» WHAT TO DO:
Please copy each line of the records below that holds the word "contenido".

» PROVIDED RECORDS:
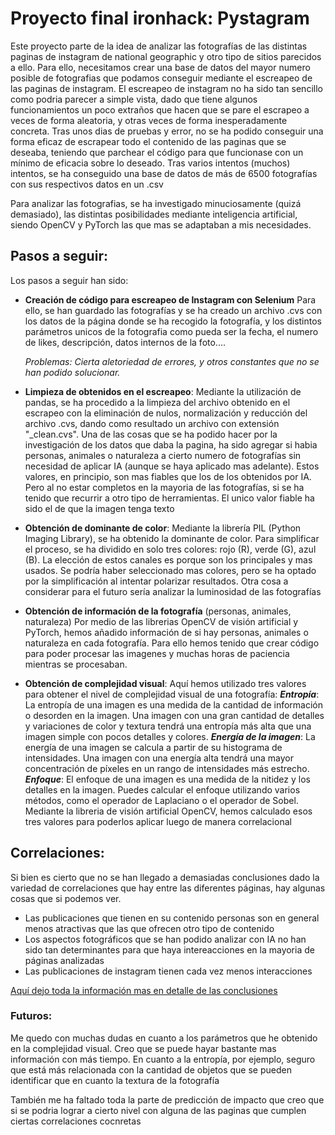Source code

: # Proyecto final ironhack: Pystagram
Este proyecto parte de la idea de analizar las fotografías de las distintas paginas de instagram de national geographic y otro tipo de sitios parecidos a ello.
Para ello, necesitamos crear una base de datos del mayor numero posible de fotografias que podamos conseguir mediante el escreapeo de las paginas de instagram.
El escreapeo de instagram no ha sido tan sencillo como podria parecer a simple vista, dado que tiene algunos funcionamientos un poco extraños que hacen que se pare el escrapeo a veces de forma aleatoria, y otras veces de forma inesperadamente concreta.
Tras unos dias de pruebas y error, no se ha podido conseguir una forma eficaz de escrapear todo el contenido de las paginas que se deseaba, teniendo que parchear el código para que funcionase con un mínimo de eficacia sobre lo deseado.
Tras varios intentos (muchos) intentos, se ha conseguido una base de datos de más de 6500 fotografías con sus respectivos datos en un .csv

Para analizar las fotografias, se ha investigado minuciosamente (quizá demasiado), las distintas posibilidades mediante inteligencia artificial, siendo OpenCV y PyTorch las que mas se adaptaban a mis necesidades.


## Pasos a seguir:
Los pasos a seguir han sido:
- **Creación de código para escreapeo de Instagram con Selenium**
    Para ello, se han guardado las fotografías y se ha creado un archivo .cvs con los datos de la página donde se ha recogido la fotografía, y los distintos parámetros unicos de la fotografia como pueda ser la fecha, el numero de likes, descripción, datos internos de la foto....

    *Problemas: Cierta aletoriedad de errores, y otros constantes que no se han podido solucionar.*


- **Limpieza de obtenidos en el escreapeo**:
    Mediante la utilización de pandas, se ha procedido a la limpieza del archivo obtenido en el escrapeo con la eliminación de nulos, normalización y reducción del archivo .cvs, dando como resultado un archivo con extensión "_clean.cvs". Una de las cosas que se ha podido hacer por la investigación de los datos que daba la pagina, ha sido agregar si habia personas, animales o naturaleza a cierto numero de fotografías sin necesidad de aplicar IA (aunque se haya aplicado mas adelante). Estos valores, en principio, son mas fiables que los de los obtenidos por IA. Pero al no estar completos en la mayoria de las fotografías, si se ha tenido que recurrir a otro tipo de herramientas. El unico valor fiable ha sido el de que la imagen tenga texto


- **Obtención de dominante de color**:
    Mediante la librería PIL (Python Imaging Library), se ha obtenido la dominante de color. Para simplificar el proceso, se ha dividido en solo tres colores: rojo (R), verde (G), azul (B). La elección de estos canales es porque son los principales y mas usados. Se podría haber seleccionado mas colores, pero se ha optado por la simplificación al intentar polarizar resultados. Otra cosa a considerar para el futuro sería analizar la luminosidad de las fotografías


- **Obtención de información de la fotografía** (personas, animales, naturaleza)
    Por medio de las librerias OpenCV de visión artificial y PyTorch, hemos añadido información de si hay personas, animales o naturaleza en cada fotografía. Para ello hemos tenido que crear código para poder procesar las imagenes y muchas horas de paciencia mientras se procesaban.


- **Obtención de complejidad visual**:
    Aquí hemos utilizado tres valores para obtener el nivel de complejidad visual de una fotografía:
    ***Entropía***: La entropía de una imagen es una medida de la cantidad de información o desorden en la imagen. Una imagen con una gran cantidad de detalles y variaciones de color y textura tendrá una entropía más alta que una imagen simple con pocos detalles y colores.
    ***Energía de la imagen***: La energía de una imagen se calcula a partir de su histograma de intensidades. Una imagen con una energía alta tendrá una mayor concentración de píxeles en un rango de intensidades más estrecho.
    ***Enfoque***: El enfoque de una imagen es una medida de la nitidez y los detalles en la imagen. Puedes calcular el enfoque utilizando varios métodos, como el operador de Laplaciano o el operador de Sobel.
    Mediante la libreria de visión artificial OpenCV, hemos calculado esos tres valores para poderlos aplicar luego de manera correlacional


## Correlaciones:
Si bien es cierto que no se han llegado a demasiadas conclusiones dado la variedad de correlaciones que hay entre las diferentes páginas, hay algunas cosas que si podemos ver.

- Las publicaciones que tienen en su contenido personas son en general menos atractivas que las que ofrecen otro tipo de contenido
- Los aspectos fotográficos que se han podido analizar con IA no han sido tan determinantes para que haya intereacciones en la mayoria de páginas analizadas
- Las publicaciones de instagram tienen cada vez menos interacciones

[Aquí dejo toda la información mas en detalle de las conclusiones](https://www.youtube.com/watch?v=dQw4w9WgXcQ)

### Futuros:
Me quedo con muchas dudas en cuanto a los parámetros que he obtenido en la complejidad visual. Creo que se puede hayar bastante mas información con más tiempo. En cuanto a la entropía, por ejemplo, seguro que está más relacionada con la cantidad de objetos que se pueden identificar que en cuanto la textura de la fotografía

También me ha faltado toda la parte de predicción de impacto que creo que si se podria lograr a cierto nivel con alguna de las paginas que cumplen ciertas correlaciones cocnretas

» SOLUTION TO THE PROBLEM:
Tras unos dias de pruebas y error, no se ha podido conseguir una forma eficaz de escrapear todo el contenido de las paginas que se deseaba, teniendo que parchear el código para que funcionase con un mínimo de eficacia sobre lo deseado.
- Las publicaciones que tienen en su contenido personas son en general menos atractivas que las que ofrecen otro tipo de contenido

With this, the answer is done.